Why the Media Literacy Council seems unnecessary.

On 30th July, the Government launched the vaguely named Media Literacy Council (MLC) to “spearhead public education on media literacy and cyber wellness” as well as advise the government on policy in this area.  Despite its catch-all name, the MLC’s main efforts look to be centred on the online domain, with the press release accompanying the body’s launch indicating that it would aim to raise the ‘media literacy’ of Singaporeans so that they can “benefit even more” from the Internet.

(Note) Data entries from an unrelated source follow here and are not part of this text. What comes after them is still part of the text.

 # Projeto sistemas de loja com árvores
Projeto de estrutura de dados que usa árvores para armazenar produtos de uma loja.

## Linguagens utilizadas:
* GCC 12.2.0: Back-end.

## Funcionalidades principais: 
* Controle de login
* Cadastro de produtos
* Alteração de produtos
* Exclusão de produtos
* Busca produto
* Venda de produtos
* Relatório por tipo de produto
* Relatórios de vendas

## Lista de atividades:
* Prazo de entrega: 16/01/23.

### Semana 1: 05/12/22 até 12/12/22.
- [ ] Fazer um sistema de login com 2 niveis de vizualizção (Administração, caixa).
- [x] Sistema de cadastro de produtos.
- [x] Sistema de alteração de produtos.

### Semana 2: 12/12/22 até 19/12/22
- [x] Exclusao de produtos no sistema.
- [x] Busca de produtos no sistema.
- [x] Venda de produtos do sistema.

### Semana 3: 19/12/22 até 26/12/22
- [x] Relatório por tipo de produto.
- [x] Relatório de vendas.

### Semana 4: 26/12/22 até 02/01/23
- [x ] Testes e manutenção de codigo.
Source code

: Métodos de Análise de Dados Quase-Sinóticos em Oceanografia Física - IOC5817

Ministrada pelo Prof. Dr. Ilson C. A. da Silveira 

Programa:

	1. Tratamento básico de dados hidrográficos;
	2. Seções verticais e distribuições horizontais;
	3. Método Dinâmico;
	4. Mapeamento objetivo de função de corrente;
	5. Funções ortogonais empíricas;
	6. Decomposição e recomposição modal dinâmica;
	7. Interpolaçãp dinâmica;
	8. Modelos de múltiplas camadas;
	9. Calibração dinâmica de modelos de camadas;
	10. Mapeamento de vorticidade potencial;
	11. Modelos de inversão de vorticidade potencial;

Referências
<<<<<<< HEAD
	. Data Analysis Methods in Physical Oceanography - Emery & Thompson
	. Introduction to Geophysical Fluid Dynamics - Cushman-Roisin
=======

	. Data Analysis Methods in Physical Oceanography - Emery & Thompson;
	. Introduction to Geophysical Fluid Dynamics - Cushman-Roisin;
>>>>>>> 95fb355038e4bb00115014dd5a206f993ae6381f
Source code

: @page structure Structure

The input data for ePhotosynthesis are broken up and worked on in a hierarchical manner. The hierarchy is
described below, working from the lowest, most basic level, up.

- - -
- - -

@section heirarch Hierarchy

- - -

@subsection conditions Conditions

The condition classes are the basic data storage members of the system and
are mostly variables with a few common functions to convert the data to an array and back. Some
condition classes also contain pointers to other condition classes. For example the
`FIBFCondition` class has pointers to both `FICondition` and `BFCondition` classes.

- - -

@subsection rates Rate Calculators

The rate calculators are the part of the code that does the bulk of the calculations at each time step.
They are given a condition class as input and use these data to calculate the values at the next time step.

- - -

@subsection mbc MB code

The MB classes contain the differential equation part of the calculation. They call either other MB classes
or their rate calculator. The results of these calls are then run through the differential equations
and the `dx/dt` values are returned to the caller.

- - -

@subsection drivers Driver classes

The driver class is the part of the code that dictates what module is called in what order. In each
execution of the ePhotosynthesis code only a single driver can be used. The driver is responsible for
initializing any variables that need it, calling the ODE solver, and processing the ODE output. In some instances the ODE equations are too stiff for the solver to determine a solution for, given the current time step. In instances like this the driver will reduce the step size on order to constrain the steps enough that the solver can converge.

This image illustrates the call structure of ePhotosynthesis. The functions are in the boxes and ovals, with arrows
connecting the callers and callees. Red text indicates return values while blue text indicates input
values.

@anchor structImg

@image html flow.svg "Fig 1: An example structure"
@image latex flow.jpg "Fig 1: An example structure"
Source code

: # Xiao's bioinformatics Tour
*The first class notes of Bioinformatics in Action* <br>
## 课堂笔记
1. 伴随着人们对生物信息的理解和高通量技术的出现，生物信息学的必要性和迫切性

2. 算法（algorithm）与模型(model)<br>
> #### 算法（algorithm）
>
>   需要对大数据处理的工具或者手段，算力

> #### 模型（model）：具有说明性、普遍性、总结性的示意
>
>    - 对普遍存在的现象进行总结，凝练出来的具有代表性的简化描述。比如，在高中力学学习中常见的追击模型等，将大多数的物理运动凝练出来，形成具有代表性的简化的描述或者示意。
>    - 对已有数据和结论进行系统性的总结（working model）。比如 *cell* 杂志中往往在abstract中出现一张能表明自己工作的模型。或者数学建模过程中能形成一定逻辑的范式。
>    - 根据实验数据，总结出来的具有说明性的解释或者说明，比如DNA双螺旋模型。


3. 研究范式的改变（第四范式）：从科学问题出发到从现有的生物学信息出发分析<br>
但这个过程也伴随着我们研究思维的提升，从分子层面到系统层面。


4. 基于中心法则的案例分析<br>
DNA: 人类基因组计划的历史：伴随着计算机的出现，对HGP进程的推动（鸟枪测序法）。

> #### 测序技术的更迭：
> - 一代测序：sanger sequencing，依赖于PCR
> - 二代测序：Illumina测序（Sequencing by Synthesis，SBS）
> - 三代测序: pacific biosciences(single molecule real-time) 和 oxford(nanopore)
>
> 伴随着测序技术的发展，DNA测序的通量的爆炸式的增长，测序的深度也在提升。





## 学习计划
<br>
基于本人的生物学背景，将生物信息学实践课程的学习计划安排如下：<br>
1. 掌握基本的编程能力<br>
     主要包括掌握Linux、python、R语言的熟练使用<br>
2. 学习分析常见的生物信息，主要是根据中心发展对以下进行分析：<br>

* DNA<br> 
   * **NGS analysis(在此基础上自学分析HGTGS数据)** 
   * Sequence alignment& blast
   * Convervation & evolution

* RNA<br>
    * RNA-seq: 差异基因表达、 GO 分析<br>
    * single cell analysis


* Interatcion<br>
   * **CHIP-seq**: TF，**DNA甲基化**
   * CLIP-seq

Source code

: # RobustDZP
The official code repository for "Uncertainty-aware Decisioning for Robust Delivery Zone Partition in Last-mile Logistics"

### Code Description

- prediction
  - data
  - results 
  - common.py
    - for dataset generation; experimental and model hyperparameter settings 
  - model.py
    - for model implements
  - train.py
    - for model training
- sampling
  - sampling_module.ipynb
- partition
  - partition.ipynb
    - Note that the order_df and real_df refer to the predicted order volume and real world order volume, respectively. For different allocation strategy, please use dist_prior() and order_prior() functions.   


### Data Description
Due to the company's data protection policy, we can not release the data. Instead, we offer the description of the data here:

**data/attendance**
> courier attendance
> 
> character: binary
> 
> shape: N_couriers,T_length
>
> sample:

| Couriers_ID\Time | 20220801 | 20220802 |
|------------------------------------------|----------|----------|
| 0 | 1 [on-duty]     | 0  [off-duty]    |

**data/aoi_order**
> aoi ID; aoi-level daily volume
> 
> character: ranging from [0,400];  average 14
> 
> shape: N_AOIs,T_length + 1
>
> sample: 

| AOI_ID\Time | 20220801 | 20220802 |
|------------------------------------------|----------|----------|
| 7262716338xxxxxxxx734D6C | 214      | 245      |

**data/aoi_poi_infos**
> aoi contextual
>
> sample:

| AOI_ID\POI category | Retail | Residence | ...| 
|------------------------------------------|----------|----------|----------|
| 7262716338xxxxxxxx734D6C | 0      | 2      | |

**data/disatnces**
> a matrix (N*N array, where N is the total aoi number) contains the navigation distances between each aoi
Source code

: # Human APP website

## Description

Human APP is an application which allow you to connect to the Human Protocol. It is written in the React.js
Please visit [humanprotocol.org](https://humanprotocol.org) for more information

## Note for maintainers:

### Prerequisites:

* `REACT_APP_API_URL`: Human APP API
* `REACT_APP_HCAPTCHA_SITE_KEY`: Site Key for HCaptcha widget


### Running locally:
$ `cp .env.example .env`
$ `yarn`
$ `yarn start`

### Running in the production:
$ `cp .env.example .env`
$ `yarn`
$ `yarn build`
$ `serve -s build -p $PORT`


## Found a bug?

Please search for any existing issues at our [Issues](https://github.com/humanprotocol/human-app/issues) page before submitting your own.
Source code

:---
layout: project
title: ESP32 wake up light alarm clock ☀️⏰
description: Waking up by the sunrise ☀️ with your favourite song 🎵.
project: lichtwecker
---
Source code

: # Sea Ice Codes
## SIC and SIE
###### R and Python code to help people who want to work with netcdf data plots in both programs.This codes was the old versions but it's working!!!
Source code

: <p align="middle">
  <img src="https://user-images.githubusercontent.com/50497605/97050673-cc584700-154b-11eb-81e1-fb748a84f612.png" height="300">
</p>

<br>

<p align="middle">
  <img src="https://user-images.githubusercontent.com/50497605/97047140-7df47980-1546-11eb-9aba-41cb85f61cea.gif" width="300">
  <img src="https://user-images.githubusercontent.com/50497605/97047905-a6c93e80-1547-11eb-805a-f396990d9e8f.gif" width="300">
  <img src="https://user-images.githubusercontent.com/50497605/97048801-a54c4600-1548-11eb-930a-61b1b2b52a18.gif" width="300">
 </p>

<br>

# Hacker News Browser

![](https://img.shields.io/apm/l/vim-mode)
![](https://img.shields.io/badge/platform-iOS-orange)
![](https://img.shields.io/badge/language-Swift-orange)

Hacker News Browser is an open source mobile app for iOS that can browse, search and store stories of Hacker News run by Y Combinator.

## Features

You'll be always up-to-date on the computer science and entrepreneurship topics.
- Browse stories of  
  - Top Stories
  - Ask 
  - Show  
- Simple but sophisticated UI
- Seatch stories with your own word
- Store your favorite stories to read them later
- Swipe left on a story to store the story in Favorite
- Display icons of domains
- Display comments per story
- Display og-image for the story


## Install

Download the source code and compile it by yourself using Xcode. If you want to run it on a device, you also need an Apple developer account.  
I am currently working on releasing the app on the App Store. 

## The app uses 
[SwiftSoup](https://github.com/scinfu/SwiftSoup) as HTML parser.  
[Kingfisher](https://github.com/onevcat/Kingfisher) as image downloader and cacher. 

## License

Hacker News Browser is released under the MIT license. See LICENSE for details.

Such amorphous wording has understandably drawn heckles from the online community, some of whom see it as the thin end of the wedge in the process of the Government trying to exert tighter control over the Internet.  With bloggers generally declining to take up the Government’s previous suggestion of devising a voluntary Code of Conduct for online behaviour, the MLC seems to be a unilateral move by the authorities to develop such an etiquette anyway. As blogger Kirsten Han has pointed out, it seems to be an attempt by the government to “be the 'leader' or 'agenda setter' instead of allowing things to develop organically".

While it may be too early to judge the MLC, there are probably two main doubts about the new body.  The first is the question of its composition: it is dominated by the education and traditional media establishment, with only one member that fits the description of a blogger, and even then, not a fairly well-known one. Though the MLC has promised to consult more widely among the online community, it would not be surprising if the latter does not vest the MLC with a good deal of legitimacy.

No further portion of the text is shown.